Many of the dispossessed cigar factory owners such as the Palicio, Cifuentes,
and Menendez families fled abroad, determined to start production elsewhere, often
using the same brand names they had owned in Cuba. As a result, cigars called
Romeo y Julieta, H. Upmann, and Partagas are made in the Dominican Republic: La
Gloria Cubana in Miami: Punch and Hoyo de Monterrey in Honduras: and Sancho Panza
in Mexico. These are not sold in the UK by Havana specialists. In the case of
Montecristo cigars, the name was slightly changed to Montecruz: these were originally
made in the Canary Islands, though they are now manufactured in the Dominican
Republic. These brands using Cuban names bear no relation, in terms of flavour,
to their Havana counterparts, however well made they may be. The early
1990s were hard years for the Cubans. In the two years following the collapse
of the Soviet Union, half of the island's gross domestic product evaporated. The
cigar industry suffered less than most because its essential raw material (tobacco)

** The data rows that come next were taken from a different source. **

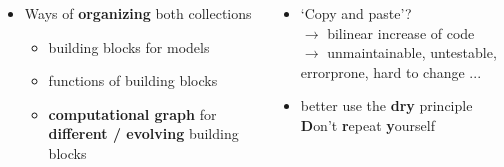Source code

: \documentclass[unknownkeysallowed,usepdftitle=false]{beamer}
\newcommand{\secvariable}{nothing}
\newcommand{\mysection}[1]{\renewcommand{\secvariable}{#1}
}
\begin{document}
\begin{frame}
\begin{columns}
\begin{column}{0.5\textwidth}
\begin{itemize}
\begin{itemize}
         \end{itemize}
         \item<8->Ways of {\bf organizing} both collections 
          \begin{itemize}
            \item<9-> building blocks for models
            \item<10-> functions of building blocks 
            \item<11> {\bf computational graph} for {\bf different / evolving} building blocks 
          \end{itemize}
      \end{itemize}
    \end{column}
    \begin{column}{0.5\textwidth}
      \begin{itemize}
        \item<5->
        `Copy and paste'? \\
          $\rightarrow$ bilinear increase of code
          \\
          $\rightarrow$ unmaintainable, untestable, errorprone, 
          hard to change ... 
          \item<6-> better use the {\bf dry} principle
          {\bf D}on't {\bf r}epeat {\bf y}ourself 
        \end{itemize}
      \end{column}
    \end{columns}
  \end{frame}
      

  \mysection{Screen Shots}\label{screenshots}
\end{document}
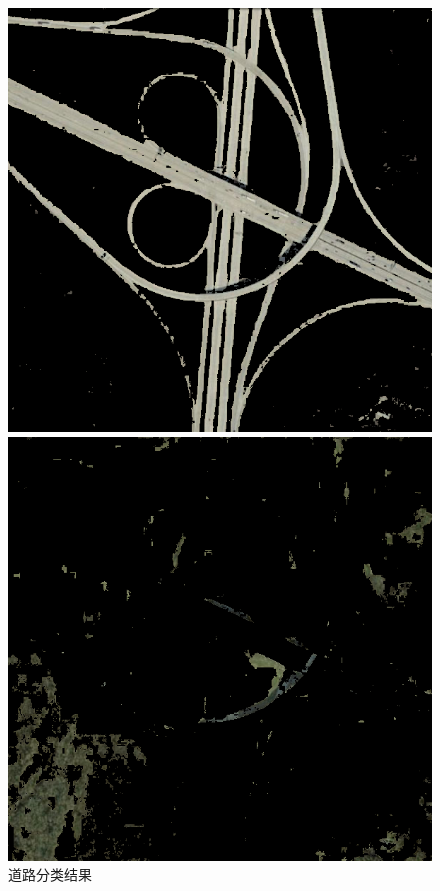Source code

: \begin{figure}[H]
	\centering
	\begin{minipage}{0.3\linewidth}
		\includegraphics[width=\linewidth]{figure/viaduct_52_Road_Separated_P.png}
		\caption{道路分类结果}
		\label{fig:viaduct_52_road_separated}
	\end{minipage}
	\begin{minipage}{0.3\linewidth}
		\includegraphics[width=\linewidth]{figure/viaduct_52_Grass_Separated_P.png}

\end{minipage}
\end{figure}
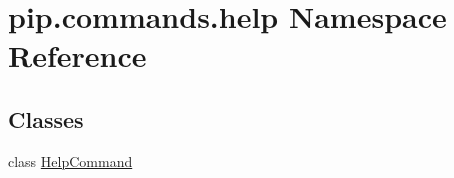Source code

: \hypertarget{namespacepip_1_1commands_1_1help}{}\section{pip.\+commands.\+help Namespace Reference}
\label{namespacepip_1_1commands_1_1help}
\subsection*{Classes}
\begin{DoxyCompactItemize}
\item 
class \hyperlink{classpip_1_1commands_1_1help_1_1_help_command}{Help\+Command}
\end{DoxyCompactItemize}
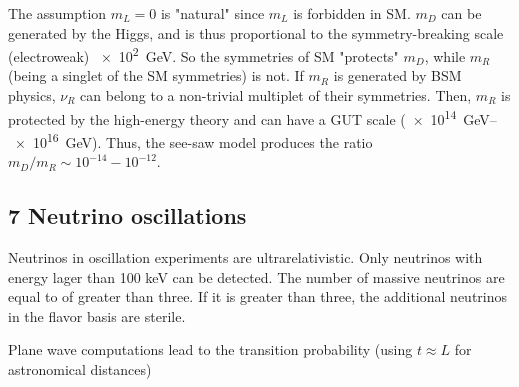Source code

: \documentclass[twocolumn]{article}
\begin{document}
The assumption $m_L = 0$ is "natural" since $m_L$ is forbidden in SM. $m_D$ can be generated by the Higgs, and is thus proportional to the symmetry-breaking scale (electroweak) \SI{e2}{GeV}. So the symmetries of SM "protects" $m_D$, while $m_R$ (being a singlet of the SM symmetries) is not. If $m_R$ is generated by BSM physics, $\nu_R$ can belong to a non-trivial multiplet of their symmetries. Then, $m_R$ is protected by the high-energy theory and can have a GUT scale (\SIrange{e14}{e16}{GeV}). Thus, the see-saw model produces the ratio $m_D/m_R \sim 10^{-14}-10^{-12}$. 

\subsection*{7 Neutrino oscillations}
Neutrinos in oscillation experiments are ultrarelativistic. Only neutrinos with energy lager than 100 keV can be detected.
The number of massive neutrinos are equal to of greater than three. If it is greater than three, the additional neutrinos in the flavor basis are sterile. 

Plane wave computations lead to the transition probability (using $t \approx L$ for astronomical distances)
\end{document}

is all grown on the island. Nonetheless, shortages of fertilizers, packaging materials,
and even such mundane items as string, all of which had come from the former Eastern
bloc, took their toll. The weather played its part, too. Unseasonable
rains in the Vuelta Abajo (North West Cuba) constrained the 1991 and 1992 harvests.
Then the great storm of March 1993, which ended up depositing ten feet of snow
on New York City, started life wreaking havoc in the Partido wrapper-growing region.
Production of Havanas, which had topped 80 million in 1990, fell to around 50
million by 1994. If cigar enthusiasts around the world have been forced to search
hard for their preferred Havana, their difficulties pale into insignificance alongside
the trials of their Cuban counterparts. Domestic cigar production tumbled by well
over half from a remarkable figure of 280 million in 1990, and stringent rationing
was introduced as a result of this. Such changes of fortune are nothing new to
Cuba's hardy population: just after the revolution cigar exports dropped to 30
million. Habanos S.A., the company which took over the marketing responsibilities
for Havanas from the state-owned Cubatabaco, arranged hard currency deals with
its international partners to supply materials for the crops from 1995 onward.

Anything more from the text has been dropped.